A total of 65 consecutive patients met inclusion criteria: 37 received pre-transplant ATG-F and 28 did not (control group). Main patient and transplantation characteristics are summarized in Table 1. ATG-F was administered at a total dose of 45mg/kg in all but 3 ATG-F patients. The two (control and ATG-F) cohorts were balanced for recipient age, donor age, donor type and donor/recipient HLA-matching, donor/recipient CMV serostatus, graft composition, conditioning regimen and postgrafting immunosuppression. In accordance with our policy concerning use of ATG-F, there was higher proportions of patients with high or very high risk disease (as defined by the Disease Risk Index, DRI[33]) in the control group. As also expected, because of changes in clinical practice concerning use of pre-transplant ATG-F during the study period, most patients transplanted before 2006 did not receive ATG-F whereas the majority of patients transplanted in 2006–2012 received ATG-F. This resulted in an unbalanced repartition of patients between the two cohorts for the period of transplantation. Median follow-up from PBSCT in surviving patents was 1418 days (range, 843 to 2497) for the global cohort.
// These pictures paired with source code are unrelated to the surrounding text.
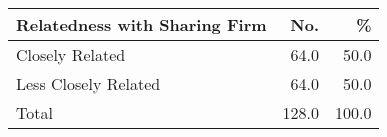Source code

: \documentclass{article}
\begin{document}
\begin{tabular}{lrr}
\hline
Relatedness with Sharing Firm&No.&\% \\
\hline
Closely Related&64.0&50.0 \\
Less Closely Related&64.0&50.0 \\
Total&128.0&100.0 \\
\hline
\end{tabular}
\end{document}
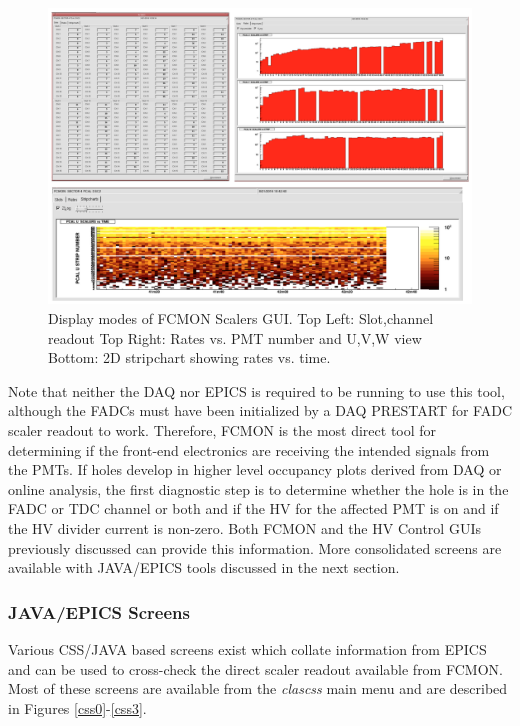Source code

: \documentclass[letterpaper,10pt]{article}
\begin{document}
\begin{figure}[htbp]
  \centering
  \includegraphics[width= 7in, keepaspectratio = true]{fcmon-screens}
  \vspace{2mm}
  \caption{Display modes of FCMON Scalers GUI. Top Left: Slot,channel readout Top Right: Rates vs. PMT
    number and U,V,W view Bottom: 2D stripchart showing rates vs. time.}
\label{fcmon2}
\end{figure}
Note that neither the DAQ nor EPICS is required to be running to use this tool, although the FADCs must have been initialized by a DAQ PRESTART for FADC scaler readout to work. Therefore, FCMON is the most direct tool for determining if the front-end
electronics are receiving the intended signals from the PMTs. If holes develop in higher level occupancy plots derived from DAQ or online analysis, the first diagnostic step is to determine whether the hole is in the FADC or TDC channel or both and if the HV for the affected PMT is on and if the HV divider current is non-zero.  Both FCMON and the
HV Control GUIs previously discussed can provide this information.  More consolidated screens are available with JAVA/EPICS tools discussed in the next section.

\subsubsection{JAVA/EPICS Screens}

Various CSS/JAVA based screens exist which collate information from EPICS and can be used to cross-check the direct scaler readout available from FCMON. Most of these screens are available from the {\it clascss} main menu and are described in Figures \ref{css0}-\ref{css3}.
 
\end{document}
No patient experienced primary engraftment failure. Time for neutrophil recovery was rapid in both groups, although slightly delayed in the ATG-F group. Rapid donor T-cell engraftment was observed in both groups, with median donor T-cell chimerism levels being above 95% on day 40 after PBSCT in both groups (S1 Fig). Compared to control patients, ATG-F patients experienced better overall survival, lower incidence of non-relapse mortality and similar incidence of relapse at 2 years after PBSCT (Table 1 and S1 Fig). These results should however be interpreted with caution, given that the choice of giving or not ATG-F was not random. Confounding factors in our analysis include transplant period and disease risk. They also had a dramatically lower incidence of acute GVHD at 100 days while the 2-year incidence of chronic GVHD was similar in both groups.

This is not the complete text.